Pass each variable to sizeof() and sum the sizes
@Badshah: it's not possible either. What you would need is to generically iterate over all the member variables of a class and apply sizeof to each, then do the sum. But there's no way to perform such an iteration
@AndyProwl yes i know even if i will do also somehow it will be a bulky process.
3

The sizeof compiler construct should give you the size of the object "as the compiler sees it". Most compilers will align structures on 4 byte boundaries for efficient memory access at the expense of space. Try

#include <stdio.h>
int main() {
  struct test{
    int x;
    char a;
    int y;
  };
  struct test myStruct;
  printf("size of myStruct is %ld\n", sizeof(myStruct));
}

When I run it, I get

size of myStruct is 12

Which shows that my compiler, in this situation, is allocating four bytes to 'a'. I think that's your answer... unless I really misunderstood your question, and in particular your "without padding bytes" comment.

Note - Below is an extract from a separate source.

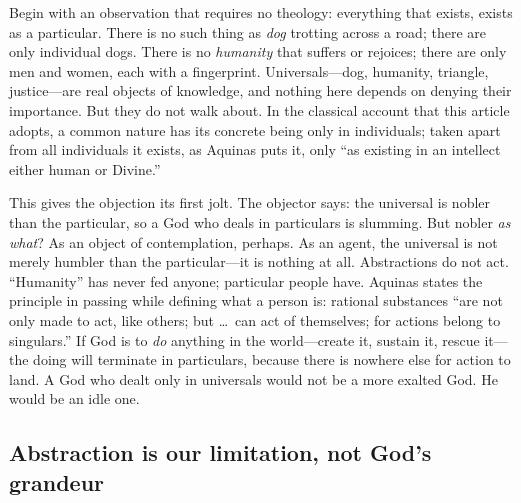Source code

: Begin with an observation that requires no theology: everything that exists, exists as a particular. There is no such thing as \emph{dog} trotting across a road; there are only individual dogs. There is no \emph{humanity} that suffers or rejoices; there are only men and women, each with a fingerprint. Universals---dog, humanity, triangle, justice---are real objects of knowledge, and nothing here depends on denying their importance. But they do not walk about. In the classical account that this article adopts, a common nature has its concrete being only in individuals; taken apart from all individuals it exists, as Aquinas puts it, only ``as existing in an intellect either human or Divine.''

This gives the objection its first jolt. The objector says: the universal is nobler than the particular, so a God who deals in particulars is slumming. But nobler \emph{as what}? As an object of contemplation, perhaps. As an agent, the universal is not merely humbler than the particular---it is nothing at all. Abstractions do not act. ``Humanity'' has never fed anyone; particular people have. Aquinas states the principle in passing while defining what a person is: rational substances ``are not only made to act, like others; but \ldots\ can act of themselves; for actions belong to singulars.'' If God is to \emph{do} anything in the world---create it, sustain it, rescue it---the doing will terminate in particulars, because there is nowhere else for action to land. A God who dealt only in universals would not be a more exalted God. He would be an idle one.

\subsection{Abstraction is our limitation, not God's grandeur}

Rewriting the definition of the struct as:

  struct test{
    int x;
    char a;
    int y;
  }__attribute__((packed));

The output becomes

size of myStruct is 9

This only works at compile time - so it is not really a "function". And it doesn't apply if you don't know your struct at compile time. As such, I think my answer and the one given by @unwind above are not inconsistent.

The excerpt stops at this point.